I haven’t seen the new Alice In Wonderland film yet and don’t really intend to. Not that I’m against the idea, I’m just a bit Depped and Burtoned out at the moment.

Now you’re all probably aware that the film is in fact an original story featuring characters from Lewis Carroll’s Alice’s Adventures in Wonderland and Through the Looking-Glass, and, What Alice Found There (credits for getting the titles pedantically correct please) but which picks up when Alice is nineteen and under pressure to marry someone she does not love.

And here’s the odd thing (note also the scrupulous avoidance of the word ‘curious’). Tim Burton’s film has been described as a re-working or a re-imagining but never as what it actually is, a sequel. I assume that Disney did some research and found that the word ‘sequel’ did not sit well with their target audience, or something equally odd. However, it does seem appropriate that the latest and most anticipated version of the Alice stories should come with a confusion over what to call it. Apparently for Tim Burton and the Disney Corporation, like Humpty Dumpty, words mean what they want them to mean.

Wednesday 10 March 2010

Please Don't Touch

At the Laing Art Gallery the other day (for reasons too complicated and sensitive to go into here) I found myself wondering through the 19th century gallery with a refugee from Eritrea. He was fascinated by our veneration of the actual picture. What, he wished to know, was the difference between a perfect copy of Holman Hunt’s Isabella & the Pot of Basil and the original that we were looking at? Why was the former of less value than the latter given that they looked identical?

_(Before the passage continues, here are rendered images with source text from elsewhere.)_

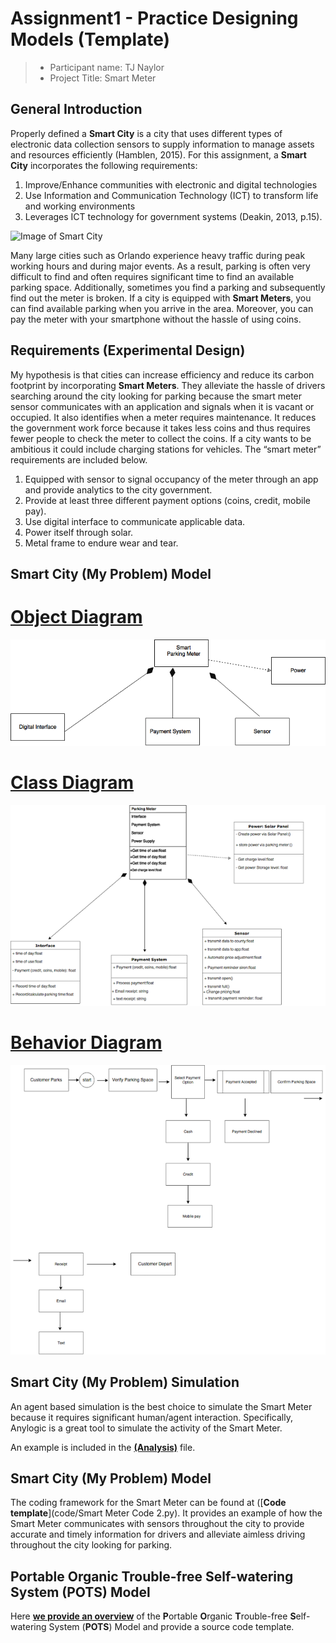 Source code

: # Assignment1 - Practice Designing Models (Template)


> * Participant name: TJ Naylor
> * Project Title: Smart Meter

## General Introduction

Properly defined a **Smart City** is a city that uses different types of electronic data collection sensors to supply information to manage assets and resources efficiently (Hamblen, 2015). For this assignment, a **Smart City** incorporates the following requirements: 

1.	Improve/Enhance communities with electronic and digital technologies
2.	Use Information and Communication Technology (ICT) to transform life and working 	 environments
3.	Leverages ICT technology for government systems (Deakin, 2013, p.15).


![Image of Smart City](images/smartcity.png)

Many large cities such as Orlando experience heavy traffic during peak working hours and during major events. As a result, parking is often very difficult to find and often requires significant time to find an available parking space. Additionally, sometimes you find a parking and subsequently find out the meter is broken. If a city is equipped with **Smart Meters**, you can find available parking when you arrive in the area. Moreover, you can pay the meter with your smartphone without the hassle of using coins.

## Requirements (Experimental Design)

My hypothesis is that cities can increase efficiency and reduce its carbon footprint by incorporating **Smart Meters**. They alleviate the hassle of drivers searching around the city looking for parking because the smart meter sensor communicates with an application and signals when it is vacant or occupied. It also identifies when a meter requires maintenance. It reduces the government work force because it takes less coins and thus requires fewer people to check the meter to collect the coins. If a city wants to be ambitious it could include charging stations for vehicles. The “smart meter” requirements are included below.

1.	Equipped with sensor to signal occupancy of the meter through an app and provide analytics to the city	    	 	 government.
2.	Provide at least three different payment options (coins, credit, mobile pay).
3.	Use digital interface to communicate applicable data.
4.	Power itself through solar.
5.	Metal frame to endure wear and tear.

## Smart City (My Problem) Model

# [**Object Diagram**](images/Objectdiagram1.png)
 ![**Object Diagram**](images/Objectdiagram1.png)
# [**Class Diagram**](images/classdiagram.png)
 ![**Class Diagram**](images/classdiagram.png)
# [**Behavior Diagram**](images/Behaviordiagram.png)
 ![**Behavior Diagram**](images/Behaviordiagram.png)

## Smart City (My Problem) Simulation

An agent based simulation is the best choice to simulate the Smart Meter because it requires significant human/agent interaction.  Specifically, Anylogic is a great tool to simulate the activity of the Smart Meter.

An example is included in the [**(Analysis)**](analysis/README.md) file.


## Smart City (My Problem) Model
The coding framework for the Smart Meter can be found at ([**Code template**](code/Smart Meter Code 2.py). It provides an example of how the Smart Meter communicates with sensors throughout the city to provide accurate and timely information for drivers and alleviate aimless driving throughout the city looking for parking.

## **P**ortable **O**rganic **T**rouble-free **S**elf-watering System (**POTS**) Model
Here [**we provide an overview**](code/POTS_system/README.md) of the **P**ortable **O**rganic **T**rouble-free **S**elf-watering System (**POTS**) Model and provide a source code template.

This was one of those questions that appear obvious until you have to actually answer them. The best I could come up with, under his polite scrutiny, was that as a culture we in the West value highly the original object itself, almost to the point of iconography. Talking later to a friend and colleague from my book dealing days confirmed this idea. Collectors value a first edition of a book over a later identical or even better edition. The only other theory I could come up with was the idea of originality. We value the object, the painting itself as a tangible thing, because until Hunt laid down his brushes, it never existed before. There may be earlier pictures on the same subject but this one, as Betjeman puts it, ‘interprets his age in a way so pleasing to ours’ and so we value it, so much so that we place a barrier before it and stop viewers from even touching it.* We must stand at a respectful distance and worship. My companion heard me out but I’m not sure I persuaded him that we’re right in our attitudes. But then I did not entirely persuade myself. And as it happens, I prefer the John Martin’s The Destruction of Sodom & Gomorrah anyway.


You have to admit, it is livelier.

*Very impressive attendant at the gallery who explained to my companion why visitors are asked not to touch the pictures with both great politeness and unpatronising reasons.